INFORMATION GIVEN —

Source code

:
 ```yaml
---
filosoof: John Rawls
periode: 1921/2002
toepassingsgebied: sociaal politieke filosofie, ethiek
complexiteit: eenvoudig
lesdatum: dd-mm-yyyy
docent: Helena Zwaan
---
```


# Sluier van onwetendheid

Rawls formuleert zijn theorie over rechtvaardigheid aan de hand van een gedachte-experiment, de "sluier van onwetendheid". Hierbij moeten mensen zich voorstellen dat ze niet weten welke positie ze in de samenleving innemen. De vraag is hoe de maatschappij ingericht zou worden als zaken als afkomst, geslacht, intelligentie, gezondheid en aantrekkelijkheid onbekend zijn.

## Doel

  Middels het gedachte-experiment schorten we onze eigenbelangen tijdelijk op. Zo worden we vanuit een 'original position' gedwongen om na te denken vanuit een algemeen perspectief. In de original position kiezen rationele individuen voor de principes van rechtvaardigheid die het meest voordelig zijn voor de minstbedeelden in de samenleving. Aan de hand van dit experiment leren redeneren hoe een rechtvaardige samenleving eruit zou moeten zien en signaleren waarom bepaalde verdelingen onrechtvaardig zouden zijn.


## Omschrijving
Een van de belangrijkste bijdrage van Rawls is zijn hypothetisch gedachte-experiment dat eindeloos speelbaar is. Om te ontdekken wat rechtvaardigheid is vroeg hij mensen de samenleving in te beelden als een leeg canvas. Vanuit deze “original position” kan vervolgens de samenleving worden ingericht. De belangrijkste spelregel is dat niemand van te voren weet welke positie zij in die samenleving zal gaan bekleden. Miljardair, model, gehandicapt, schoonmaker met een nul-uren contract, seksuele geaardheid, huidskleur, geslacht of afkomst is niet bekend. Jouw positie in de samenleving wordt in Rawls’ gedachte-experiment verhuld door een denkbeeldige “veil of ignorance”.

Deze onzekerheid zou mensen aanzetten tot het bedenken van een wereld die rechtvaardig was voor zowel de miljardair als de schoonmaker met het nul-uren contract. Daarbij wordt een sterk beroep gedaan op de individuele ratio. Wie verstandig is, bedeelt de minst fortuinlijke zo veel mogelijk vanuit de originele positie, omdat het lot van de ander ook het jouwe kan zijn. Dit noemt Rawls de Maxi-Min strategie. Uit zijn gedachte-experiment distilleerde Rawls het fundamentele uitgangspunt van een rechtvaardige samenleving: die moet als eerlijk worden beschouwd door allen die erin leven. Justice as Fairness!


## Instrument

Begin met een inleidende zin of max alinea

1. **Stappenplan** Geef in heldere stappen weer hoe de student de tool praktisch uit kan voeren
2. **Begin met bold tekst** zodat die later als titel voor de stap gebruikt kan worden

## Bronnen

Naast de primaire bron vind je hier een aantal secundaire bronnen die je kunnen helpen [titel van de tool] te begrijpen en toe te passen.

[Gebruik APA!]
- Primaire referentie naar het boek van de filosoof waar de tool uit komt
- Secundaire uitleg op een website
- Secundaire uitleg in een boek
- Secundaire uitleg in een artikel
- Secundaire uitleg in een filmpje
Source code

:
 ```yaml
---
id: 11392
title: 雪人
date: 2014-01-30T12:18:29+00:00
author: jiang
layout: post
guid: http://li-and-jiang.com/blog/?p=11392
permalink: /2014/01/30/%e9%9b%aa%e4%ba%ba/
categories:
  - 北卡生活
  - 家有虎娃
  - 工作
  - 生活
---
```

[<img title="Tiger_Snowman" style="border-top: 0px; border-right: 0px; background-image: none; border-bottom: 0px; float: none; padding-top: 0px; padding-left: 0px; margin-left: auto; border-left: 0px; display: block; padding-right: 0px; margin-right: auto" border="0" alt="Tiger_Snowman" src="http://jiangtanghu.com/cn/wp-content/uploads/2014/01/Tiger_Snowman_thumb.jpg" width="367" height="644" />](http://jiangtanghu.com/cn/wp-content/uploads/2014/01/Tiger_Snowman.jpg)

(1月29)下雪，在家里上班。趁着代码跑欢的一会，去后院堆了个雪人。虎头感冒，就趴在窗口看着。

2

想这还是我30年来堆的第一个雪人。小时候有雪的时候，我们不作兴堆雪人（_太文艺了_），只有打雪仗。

THE PROBLEM — Copy every line of the data above, beginning with the first and ending with the line that contains "Een van de belangrijkste", and give nothing more.

TASK SOLUTION —
Source code

:
 ```yaml
---
filosoof: John Rawls
periode: 1921/2002
toepassingsgebied: sociaal politieke filosofie, ethiek
complexiteit: eenvoudig
lesdatum: dd-mm-yyyy
docent: Helena Zwaan
---
```


# Sluier van onwetendheid

Rawls formuleert zijn theorie over rechtvaardigheid aan de hand van een gedachte-experiment, de "sluier van onwetendheid". Hierbij moeten mensen zich voorstellen dat ze niet weten welke positie ze in de samenleving innemen. De vraag is hoe de maatschappij ingericht zou worden als zaken als afkomst, geslacht, intelligentie, gezondheid en aantrekkelijkheid onbekend zijn.

## Doel

  Middels het gedachte-experiment schorten we onze eigenbelangen tijdelijk op. Zo worden we vanuit een 'original position' gedwongen om na te denken vanuit een algemeen perspectief. In de original position kiezen rationele individuen voor de principes van rechtvaardigheid die het meest voordelig zijn voor de minstbedeelden in de samenleving. Aan de hand van dit experiment leren redeneren hoe een rechtvaardige samenleving eruit zou moeten zien en signaleren waarom bepaalde verdelingen onrechtvaardig zouden zijn.


## Omschrijving
Een van de belangrijkste bijdrage van Rawls is zijn hypothetisch gedachte-experiment dat eindeloos speelbaar is. Om te ontdekken wat rechtvaardigheid is vroeg hij mensen de samenleving in te beelden als een leeg canvas. Vanuit deze “original position” kan vervolgens de samenleving worden ingericht. De belangrijkste spelregel is dat niemand van te voren weet welke positie zij in die samenleving zal gaan bekleden. Miljardair, model, gehandicapt, schoonmaker met een nul-uren contract, seksuele geaardheid, huidskleur, geslacht of afkomst is niet bekend. Jouw positie in de samenleving wordt in Rawls’ gedachte-experiment verhuld door een denkbeeldige “veil of ignorance”.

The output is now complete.